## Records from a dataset
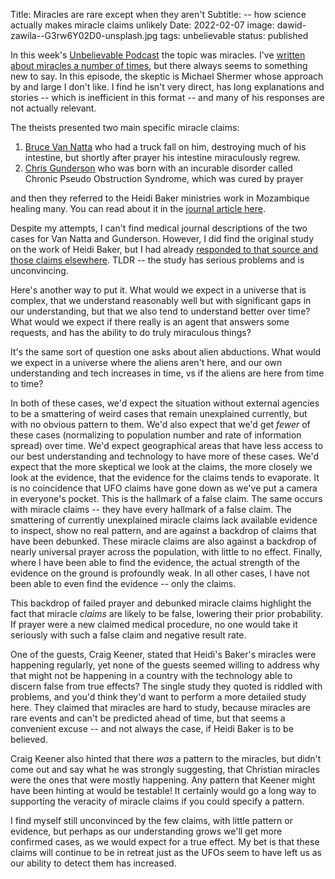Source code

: Title: Miracles are rare except when they aren't
Subtitle: -- how science actually makes miracle claims unlikely
Date: 2022-02-07
image: dawid-zawila--G3rw6Y02D0-unsplash.jpg
tags: unbelievable
status: published

In this week's [Unbelievable Podcast](https://www.premierchristianradio.com/Shows/Saturday/Unbelievable/Episodes/Unbelievable-Send-Proof-Is-there-medical-evidence-for-miracles-Craig-Keener-Michael-Shermer-and-Elijah-Stephens) the topic was miracles.   I've [written about miracles a number of times](https://bblais.github.io/search.html?q=miracles), but there always seems to something new to say.  In this episode, the skeptic is Michael Shermer whose approach by and large I don't like.  I find he isn't very direct, has long explanations and stories -- which is inefficient in this format -- and many of his responses are not actually relevant.  

The theists presented two main specific miracle claims:

1. [Bruce Van Natta](https://www.youtube.com/watch?v=8pqj2i9gb8U&t=1s) who had a truck fall on him, destroying much of his intestine, but shortly after prayer his intestine miraculously regrew.  
2. [Chris Gunderson](https://www.youtube.com/watch?v=v0QtFCpFg9I) who was born with an incurable disorder called Chronic Pseudo Obstruction Syndrome, which was cured by prayer

and then they referred to the Heidi Baker ministries work in Mozambique healing many.  You can read about it in the [journal article here](https://pcpj2.files.wordpress.com/2017/08/study_of_the_therapeutic_effects_of_proximal-5.pdf). 

Despite my attempts, I can't find medical journal descriptions of the two cases for Van Natta and Gunderson.  However, I did find the original study on the work of Heidi Baker, but I had already [responded to that source and those claims elsewhere](https://bblais.github.io/posts/2020/Jul/09/skepticism-and-dubious-medical-procedures/). TLDR -- the study has serious problems and is unconvincing. 

Here's another way to put it.  What would we expect in a universe that is complex, that we understand reasonably well but with significant gaps in our understanding, but that we also tend to understand better over time?  What would we expect if there really is an agent that answers some requests, and has the ability to do truly miraculous things?  

It's the same sort of question one asks about alien abductions.  What would we expect in a universe where the aliens aren't here, and our own understanding and tech increases in time, vs if the aliens are here from time to time?

In both of these cases, we'd expect the situation without external agencies to be a smattering of weird cases that remain unexplained currently, but with no obvious pattern to them.  We'd also expect that we'd get *fewer* of these cases (normalizing to population number and rate of information spread) over time. We'd expect geographical areas that have less access to our best understanding and technology to have more of these cases.  We'd expect that the more skeptical we look at the claims, the more closely we look at the evidence, that the evidence for the claims tends to evaporate.  It is no coincidence that UFO claims have gone down as we've put a camera in everyone's pocket.  This is the hallmark of a false claim.  The same occurs with miracle claims -- they have every hallmark of a false claim. The smattering of currently unexplained miracle claims lack available evidence to inspect, show no real pattern, and are against a backdrop of claims that have been debunked.   These miracle claims are also against a backdrop of nearly universal prayer across the population, with little to no effect.  Finally, where I have been able to find the evidence, the actual strength of the evidence on the ground is profoundly weak.  In all other cases, I have not been able to even find the evidence -- only the claims.  

This backdrop of failed prayer and debunked miracle claims highlight the fact that miracle *claims* are likely to be false, lowering their prior probability.  If prayer were a new claimed medical procedure, no one would take it seriously with such a false claim and negative result rate.

One of the guests, Craig Keener, stated that Heidi's Baker's miracles were happening regularly, yet none of the guests seemed willing to address why that might not be happening in a country with the technology able to discern false from true effects?  The single study they quoted is riddled with problems, and you'd think they'd want to perform a more detailed study here.  They claimed that miracles are hard to study, because miracles are rare events and can't be predicted ahead of time, but that seems a convenient excuse -- and not always the case, if Heidi Baker is to be believed.

Craig Keener also hinted that there *was* a pattern to the miracles, but didn't come out and say what he was strongly suggesting, that Christian miracles were the ones that were mostly happening.  Any pattern that Keener might have been hinting at would be testable!  It certainly would go a long way to supporting the veracity of miracle claims if you could specify a pattern.

I find myself still unconvinced by the few claims, with little pattern or evidence, but perhaps as our understanding grows we'll get more confirmed cases, as we would expect for a true effect.  My bet is that these claims will continue to be in retreat just as the UFOs seem to have left us as our ability to detect them has increased.




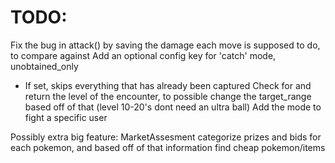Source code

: # TODO:

Fix the bug in attack() by saving the damage each move is supposed to do, to compare against
Add an optional config key for 'catch' mode, unobtained_only
- If set, skips everything that has already been captured
Check for and return the level of the encounter, to possible change the target_range based off of that (level 10-20's dont need an ultra ball)
Add the mode to fight a specific user

Possibly extra big feature: MarketAssesment
categorize prizes and bids for each pokemon, and based off of that information find cheap pokemon/items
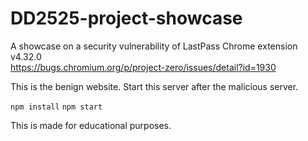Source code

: # DD2525-project-showcase
A showcase on a security vulnerability of LastPass Chrome extension v4.32.0  
https://bugs.chromium.org/p/project-zero/issues/detail?id=1930

This is the benign website.
Start this server after the malicious server.

`npm install`
`npm start`

This is made for educational purposes.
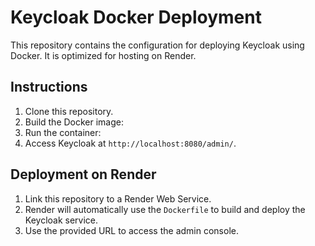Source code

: # Keycloak Docker Deployment

This repository contains the configuration for deploying Keycloak using Docker. It is optimized for hosting on Render.

## Instructions

1. Clone this repository.
2. Build the Docker image:
3. Run the container:
4. Access Keycloak at `http://localhost:8080/admin/`.

## Deployment on Render

1. Link this repository to a Render Web Service.
2. Render will automatically use the `Dockerfile` to build and deploy the Keycloak service.
3. Use the provided URL to access the admin console.
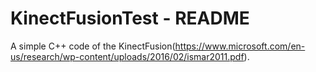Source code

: # KinectFusionTest - README

A simple C++ code of the KinectFusion(https://www.microsoft.com/en-us/research/wp-content/uploads/2016/02/ismar2011.pdf). 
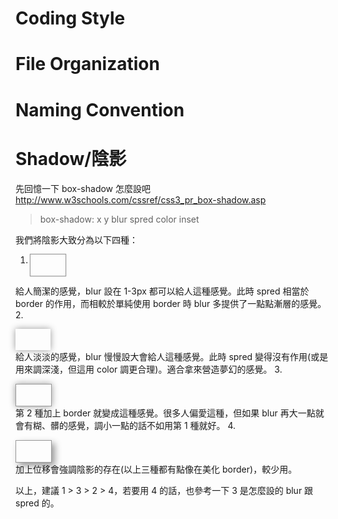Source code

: # Coding Style
# File Organization
# Naming Convention
# Shadow/陰影
先回憶一下 box-shadow 怎麼設吧 http://www.w3schools.com/cssref/css3_pr_box-shadow.asp
>	box-shadow: x y blur spred color inset

我們將陰影大致分為以下四種：

1. <div style="box-shadow: 0 0 1px 1px #999; width: 4em;"><br /><br /></div>
給人簡潔的感覺，blur 設在 1-3px 都可以給人這種感覺。此時 spred 相當於 border 的作用，而相較於單純使用 border 時 blur 多提供了一點點漸層的感覺。
2. <div style="box-shadow: 0 0 10px 0 #999; margin-top: 1em; width: 4em;"><br /><br /></div>
給人淡淡的感覺，blur 慢慢設大會給人這種感覺。此時 spred 變得沒有作用(或是用來調深淺，但這用 color 調更合理)。適合拿來營造夢幻的感覺。
3. <div style="border: 1px solid #999; box-shadow: 0 0 10px 0 #999; margin-top: 1em; width: 4em;"><br /><br /></div>
第 2 種加上 border 就變成這種感覺。很多人偏愛這種，但如果 blur 再大一點就會有糊、髒的感覺，調小一點的話不如用第 1 種就好。
4. <div style="border: 1px solid #999; box-shadow: 5px 5px 10px 0 #999; margin-top: 1em; width: 4em;"><br /><br /></div>
加上位移會強調陰影的存在(以上三種都有點像在美化 border)，較少用。

以上，建議 1 > 3 > 2 > 4，若要用 4 的話，也參考一下 3 是怎麼設的 blur 跟 spred 的。

<!--
vi:ft=mkd:nowrap:sw=4:ts=4
-->
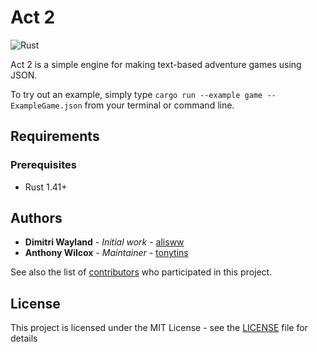 # Act 2

![Rust](https://github.com/tonytins/act2/workflows/Rust/badge.svg)

Act 2 is a simple engine for making text-based adventure games using JSON.

To try out an example, simply type ``cargo run --example game -- ExampleGame.json`` from your terminal or command line.

## Requirements

### Prerequisites

- Rust 1.41+

## Authors

- **Dimitri Wayland** - *Initial work* - [alisww](https://github.com/alisww/)
- **Anthony Wilcox** - *Maintainer* - [tonytins](https://github.com/tonytins)

See also the list of [contributors](https://github.com/tonytins/act2/contributors) who participated in this project.

## License

This project is licensed under the MIT License - see the [LICENSE](LICENSE) file for details
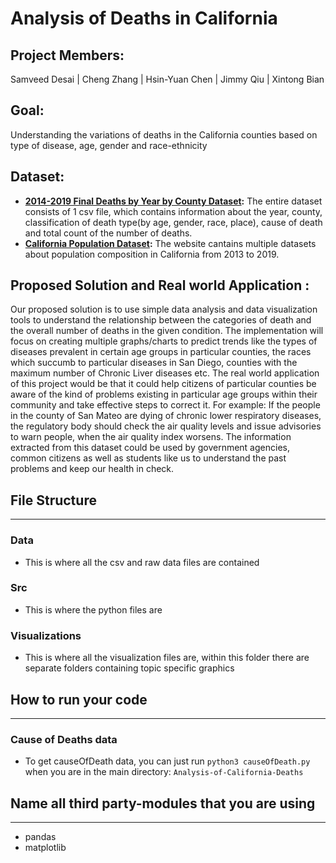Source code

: # Analysis of Deaths in California

## Project Members:
Samveed Desai | Cheng Zhang | Hsin-Yuan Chen | Jimmy Qiu | Xintong Bian	

## Goal:
Understanding the variations of deaths in the California counties based on type of disease, age, gender and race-ethnicity

## Dataset:
* **[2014-2019 Final Deaths by Year by County Dataset](https://data.ca.gov/dataset/death-profiles-by-county/resource/c3312f95-8e14-4070-99ab-01e6f74d1cbf):**
The entire dataset consists of 1 csv file, which contains information about the year, county, classification of death type(by age, gender, race, place), cause of death and total count of the number of deaths.
* **[California Population Dataset](https://datausa.io/profile/geo/california):**
The website cantains multiple datasets about population composition in California from 2013 to 2019.

## Proposed Solution and Real world Application :
Our proposed solution is to use simple data analysis and data visualization tools to understand the relationship between the categories of death and the overall number of deaths in the given condition. The implementation will focus on creating multiple graphs/charts to predict trends like the types of diseases prevalent in certain age groups in particular counties, the races which succumb to particular diseases in San Diego, counties with the maximum number of Chronic Liver diseases etc.
The real world application of this project would be that it could help citizens of particular counties be aware of the kind of problems existing in particular age groups within their community and take effective steps to correct it. For example: If the people in the county of San Mateo are dying of chronic lower respiratory diseases, the regulatory body should check the air quality levels and issue advisories to warn people, when the air quality index worsens. The information extracted from this dataset could be used by government agencies, common citizens as well as students like us to understand the past problems and keep our health in check.

## File Structure
---
### Data
- This is where all the csv and raw data files are contained
### Src
- This is where the python files are
### Visualizations
- This is where all the visualization files are, within this folder there are separate folders containing topic specific graphics


## How to run your code
---
### Cause of Deaths data
- To get causeOfDeath data, you can just run `python3 causeOfDeath.py` when you are in the main directory: `Analysis-of-California-Deaths`

## Name all third party-modules that you are using
---
- pandas
- matplotlib
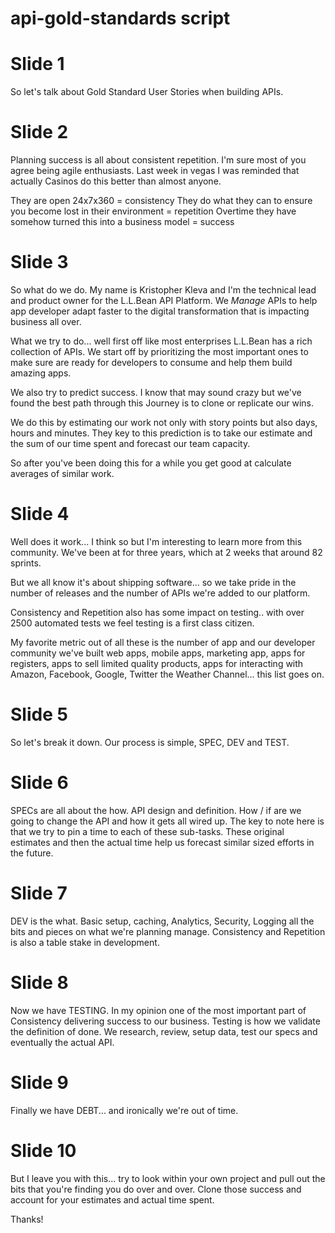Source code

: # api-gold-standards script


# Slide 1
So let's talk about Gold Standard User Stories when building APIs.

# Slide 2
Planning success is all about consistent repetition.  I'm sure most of you agree
 being agile enthusiasts. Last week in vegas I was reminded that actually
Casinos do this better than almost anyone.

They are open 24x7x360 = consistency
They do what they can to ensure you become lost in their environment = repetition
Overtime they have somehow turned this into a business model = success

# Slide 3
So what do we do.  My name is Kristopher Kleva and I'm the technical lead and
product owner for the L.L.Bean API Platform.  We *Manage* APIs to help app developer
adapt faster to the digital transformation that is impacting business all over.

What we try to do... well first off like most enterprises L.L.Bean has a rich
collection of APIs.  We start off by prioritizing the most important ones to make
sure are ready for developers to consume and help them build amazing apps.

We also try to predict success.  I know that may sound crazy but we've found the
best path through this Journey is to clone or replicate our wins.

We do this by estimating our work not only with story points but also days, hours
and minutes.  They key to this prediction is to take our estimate and the sum of
our time spent and forecast our team capacity.

So after you've been doing this for a while you get good at calculate averages
of similar work.

# Slide 4
Well does it work... I think so but I'm interesting to learn more from this
community.  We've been at for three years, which at 2 weeks that around 82 sprints.

But we all know it's about shipping software... so we take pride in the number
of releases and the number of APIs we're added to our platform.

Consistency and Repetition also has some impact on testing.. with over 2500
automated tests we feel testing is a first class citizen.

My favorite metric out of all these is the number of app and our developer community
we've built web apps, mobile apps, marketing app, apps for registers, apps to
sell limited quality products, apps for interacting with Amazon, Facebook,
Google, Twitter the Weather Channel... this list goes on.

# Slide 5
So let's break it down.
Our process is simple, SPEC, DEV and TEST.

# Slide 6
SPECs are all about the how. API design and definition. How / if are we going to change the
API and how it gets all wired up.  The key to note here is that we try to pin a
time to each of these sub-tasks.  These original estimates and then the actual time
help us forecast similar sized efforts in the future.

# Slide 7
DEV is the what.  Basic setup, caching, Analytics, Security, Logging all the
bits and pieces on what we're planning manage.  Consistency and Repetition is
also a table stake in development.

# Slide 8
Now we have TESTING.  In my opinion one of the most important part of Consistency
delivering success to our business.  Testing is how we validate the definition of
done.  We research, review, setup data, test our specs and eventually the actual
API.

# Slide 9
Finally we have DEBT... and ironically we're out of time.

# Slide 10
But I leave you with this... try to look within your own project and pull out
the bits that you're finding you do over and over.  Clone those success and account
for your estimates and actual time spent.

Thanks!

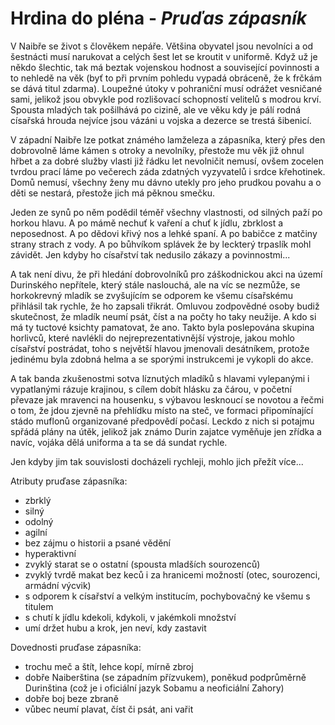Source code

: # Hrdina do pléna - *Pruďas zápasník*

V Naibře se život s člověkem nepáře. Většina obyvatel jsou nevolníci a od šestnácti musí narukovat a celých šest let se kroutit v uniformě. Když už je někdo šlechtic, tak má beztak vojenskou hodnost a související povinnosti a to nehledě na věk (byť to při prvním pohledu vypadá obráceně, že k frčkám se dává titul zdarma). Loupežné útoky v pohraniční musí odrážet vesničané sami, jelikož jsou obvykle pod rozlišovací schopností velitelů s modrou krví.
Spousta mladých tak pošilhává po cizině, ale ve věku kdy je pálí rodná císařská hrouda nejvíce jsou vázáni u vojska a dezerce se trestá šibenicí.

V západní Naibře lze potkat známého lamželeza a zápasníka, který přes den dobrovolně láme kámen s otroky a nevolníky, přestože mu věk již ohnul hřbet a za dobré služby vlasti již řádku let nevolničit nemusí, ovšem zocelen tvrdou prací láme po večerech záda zdatných vyzyvatelů i srdce křehotinek. Domů nemusí, všechny ženy mu dávno utekly pro jeho prudkou povahu a o děti se nestará, přestože jich má pěknou smečku.

Jeden ze synů po něm podědil téměř všechny vlastnosti, od silných paží po horkou hlavu. A po mámě nechuť k vaření a chuť k jídlu, zbrklost a neposednost. A po dědovi křivý nos a lehké spaní. A po babičce z matčiny strany strach z vody. A po bůhvíkom splávek že by leckterý trpaslík mohl závidět. Jen kdyby ho císařství tak nedusilo zákazy a povinnostmi...

A tak není divu, že při hledání dobrovolníků pro záškodnickou akci na území Durinského nepřítele, který stále naslouchá, ale na víc se nezmůže, se horkokrevný mladík se zvyšujícím se odporem ke všemu císařskému přihlásil tak rychle, že ho zapsali třikrát. Omluvou zodpovědné osoby budiž skutečnost, že mladík neumí psát, číst a na počty ho taky neužije. A kdo si má ty tuctové ksichty pamatovat, že ano.
Takto byla poslepována skupina horlivců, které navlékli do nejreprezentativnější výstroje, jakou mohlo císařství postrádat, toho s největší hlavou jmenovali desátníkem, protože jedinému byla zdobná helma a se sporými instrukcemi je vykopli do akce.

A tak banda zkušenostmi sotva líznutých mladíků s hlavami vylepanými i vypatlanými rázuje krajinou, s cílem dobít hlásku za čárou, v početní převaze jak mravenci na housenku, s výbavou lesknoucí se novotou a řečmi o tom, že jdou zjevně na přehlídku místo na steč, ve formaci připomínající stádo muflonů organizované předpovědí počasí. Leckdo z nich si potajmu spřádá plány na útěk, jelikož jak známo Durin zajatce vyměňuje jen zřídka a navíc, vojáka dělá uniforma a ta se dá sundat rychle.

Jen kdyby jim tak souvislosti docházeli rychleji, mohlo jich přežít více...

Atributy pruďase zápasníka:

- zbrklý
- silný
- odolný
- agilní
- bez zájmu o historii a psané vědění
- hyperaktivní
- zvyklý starat se o ostatní (spousta mladších sourozenců)
- zvyklý tvrdě makat bez keců i za hranicemi možností (otec, sourozenci, armádní výcvik)
- s odporem k císařství a velkým institucím, pochybovačný ke všemu s titulem
- s chutí k jídlu kdekoli, kdykoli, v jakémkoli množství
- umí držet hubu a krok, jen neví, kdy zastavit

Dovednosti pruďase zápasníka:

- trochu meč a štít, lehce kopí, mírně zbroj
- dobře Naiberština (se západním přízvukem), poněkud podprůměrně Durinština (což je i oficiální jazyk Sobamu a neoficiální Zahory)
- dobře boj beze zbraně
- vůbec neumí plavat, číst či psát, ani vařit
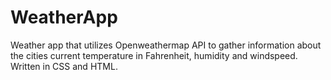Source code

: # WeatherApp
Weather app that utilizes Openweathermap API to gather information about the cities current temperature in Fahrenheit, humidity and windspeed. Written in CSS and HTML.
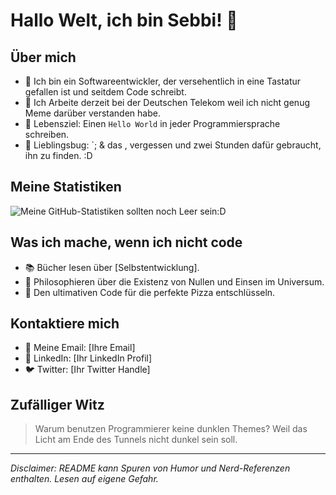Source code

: # Hallo Welt, ich bin Sebbi! 👋

## Über mich
- 🚀 Ich bin ein Softwareentwickler, der versehentlich in eine Tastatur gefallen ist und seitdem Code schreibt.
- 🌱 Ich Arbeite derzeit bei der Deutschen Telekom weil ich nicht genug Meme darüber verstanden habe.
- 🎯 Lebensziel: Einen `Hello World` in jeder Programmiersprache schreiben.
- 🐞 Lieblingsbug: `; & das , vergessen und zwei Stunden dafür gebraucht, ihn zu finden. :D

## Meine Statistiken
![Meine GitHub-Statistiken sollten noch Leer sein:D](https://github-readme-stats.vercel.app/api?username=ErrorCode-405&show_icons=true)

## Was ich mache, wenn ich nicht code
- 📚 Bücher lesen über [Selbstentwicklung].
- 🌌 Philosophieren über die Existenz von Nullen und Einsen im Universum.
- 🍕 Den ultimativen Code für die perfekte Pizza entschlüsseln.

## Kontaktiere mich
- 📧 Meine Email: [Ihre Email]
- 💼 LinkedIn: [Ihr LinkedIn Profil]
- 🐦 Twitter: [Ihr Twitter Handle]

## Zufälliger Witz
> Warum benutzen Programmierer keine dunklen Themes? 
> Weil das Licht am Ende des Tunnels nicht dunkel sein soll.

---

*Disclaimer: README kann Spuren von Humor und Nerd-Referenzen enthalten. Lesen auf eigene Gefahr.*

## Task prompt
From the first line of the records through the line containing "The theists presented", please output exactly those lines and nothing more, leaving out the pictures.

## Written solution
Source code

: Title: Miracles are rare except when they aren't
Subtitle: -- how science actually makes miracle claims unlikely
Date: 2022-02-07
image: dawid-zawila--G3rw6Y02D0-unsplash.jpg
tags: unbelievable
status: published

In this week's [Unbelievable Podcast](https://www.premierchristianradio.com/Shows/Saturday/Unbelievable/Episodes/Unbelievable-Send-Proof-Is-there-medical-evidence-for-miracles-Craig-Keener-Michael-Shermer-and-Elijah-Stephens) the topic was miracles.   I've [written about miracles a number of times](https://bblais.github.io/search.html?q=miracles), but there always seems to something new to say.  In this episode, the skeptic is Michael Shermer whose approach by and large I don't like.  I find he isn't very direct, has long explanations and stories -- which is inefficient in this format -- and many of his responses are not actually relevant.  

The theists presented two main specific miracle claims:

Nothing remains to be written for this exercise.